Do any of you know of any edible chews for a 9 week old puppy.

Most of the ones I've seen on the UK market are for puppies - 12 weeks or older.

Barney managed to snaffle a nylabone edible chew before I realised it was for a slightly older pup. Loved it, but gave him the runs.

Thus looking for something that he could chew on.


----------



## Tinman (Apr 23, 2013)

Antlers are great, I don't think there is an age limit - they're not edible, but really great for chewing.
Nylabones can give pups the runs.
Another tip we learnt on here and did, was to get an old face cloth / flannel, wet it, squeeze it & freeze it! It's great for baby teeth, harmless - but can leave you with a wet floor - so tiles are the best! X


----------



## Lexi&Beemer (May 5, 2013)

With antlers you get them split so the marrow is exposed. I gave them small ice cubes and they loved crunching in those. Though like the towel, expect puddles. Frozen carrots work too. 

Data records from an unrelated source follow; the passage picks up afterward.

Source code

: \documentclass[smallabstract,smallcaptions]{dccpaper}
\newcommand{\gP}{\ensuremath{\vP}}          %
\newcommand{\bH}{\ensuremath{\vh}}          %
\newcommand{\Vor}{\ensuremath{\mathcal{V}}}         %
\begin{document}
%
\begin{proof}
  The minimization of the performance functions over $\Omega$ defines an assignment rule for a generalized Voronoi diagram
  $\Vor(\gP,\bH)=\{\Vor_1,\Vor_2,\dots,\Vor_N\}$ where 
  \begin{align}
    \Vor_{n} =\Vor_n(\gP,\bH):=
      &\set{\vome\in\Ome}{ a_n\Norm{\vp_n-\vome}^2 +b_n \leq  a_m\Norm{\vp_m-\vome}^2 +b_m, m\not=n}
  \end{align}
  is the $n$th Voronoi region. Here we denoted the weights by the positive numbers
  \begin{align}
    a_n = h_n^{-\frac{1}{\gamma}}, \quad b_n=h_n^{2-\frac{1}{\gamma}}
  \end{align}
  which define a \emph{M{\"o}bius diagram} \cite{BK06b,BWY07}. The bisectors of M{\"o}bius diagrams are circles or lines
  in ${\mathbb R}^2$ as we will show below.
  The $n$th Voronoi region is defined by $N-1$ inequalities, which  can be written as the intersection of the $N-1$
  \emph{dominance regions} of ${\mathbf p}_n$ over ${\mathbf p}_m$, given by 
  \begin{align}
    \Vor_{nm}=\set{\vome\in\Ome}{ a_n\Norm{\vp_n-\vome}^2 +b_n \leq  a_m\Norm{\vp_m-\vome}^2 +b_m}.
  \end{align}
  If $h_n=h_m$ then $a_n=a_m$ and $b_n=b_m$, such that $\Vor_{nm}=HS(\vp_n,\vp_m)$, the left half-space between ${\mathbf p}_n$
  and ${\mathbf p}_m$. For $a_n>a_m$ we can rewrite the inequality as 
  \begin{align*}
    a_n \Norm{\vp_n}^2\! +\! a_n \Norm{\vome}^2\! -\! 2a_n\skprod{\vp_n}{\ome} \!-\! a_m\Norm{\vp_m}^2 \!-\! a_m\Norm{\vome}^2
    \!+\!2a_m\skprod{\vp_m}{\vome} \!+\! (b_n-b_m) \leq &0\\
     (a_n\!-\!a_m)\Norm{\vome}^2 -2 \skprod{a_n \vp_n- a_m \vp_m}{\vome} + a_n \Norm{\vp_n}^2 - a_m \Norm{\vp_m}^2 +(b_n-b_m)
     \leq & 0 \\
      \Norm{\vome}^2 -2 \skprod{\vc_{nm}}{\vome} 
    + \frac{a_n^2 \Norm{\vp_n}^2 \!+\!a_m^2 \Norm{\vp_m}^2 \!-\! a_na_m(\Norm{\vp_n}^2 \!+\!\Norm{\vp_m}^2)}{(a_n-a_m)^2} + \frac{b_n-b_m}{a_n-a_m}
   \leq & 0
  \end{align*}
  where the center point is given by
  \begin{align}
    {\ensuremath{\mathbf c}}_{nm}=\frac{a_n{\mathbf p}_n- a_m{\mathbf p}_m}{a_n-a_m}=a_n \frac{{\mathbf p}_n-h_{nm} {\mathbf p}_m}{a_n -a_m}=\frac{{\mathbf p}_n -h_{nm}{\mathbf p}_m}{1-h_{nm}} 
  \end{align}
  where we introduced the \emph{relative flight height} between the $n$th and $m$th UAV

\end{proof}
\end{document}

Sent from my iPhone using Tapatalk


----------



## Grove (Oct 17, 2012)

Not edible but Gandhi liked the pet stages cool teething stick. You put it in the freezer and then they have a chew on it after which is soothing


----------



## Sandhya333 (May 18, 2014)

Thanks for these.

Hadn't thought of freezing stuff before.

Going right off to get that done, so he has something for tomorrow, when I'm at work.


----------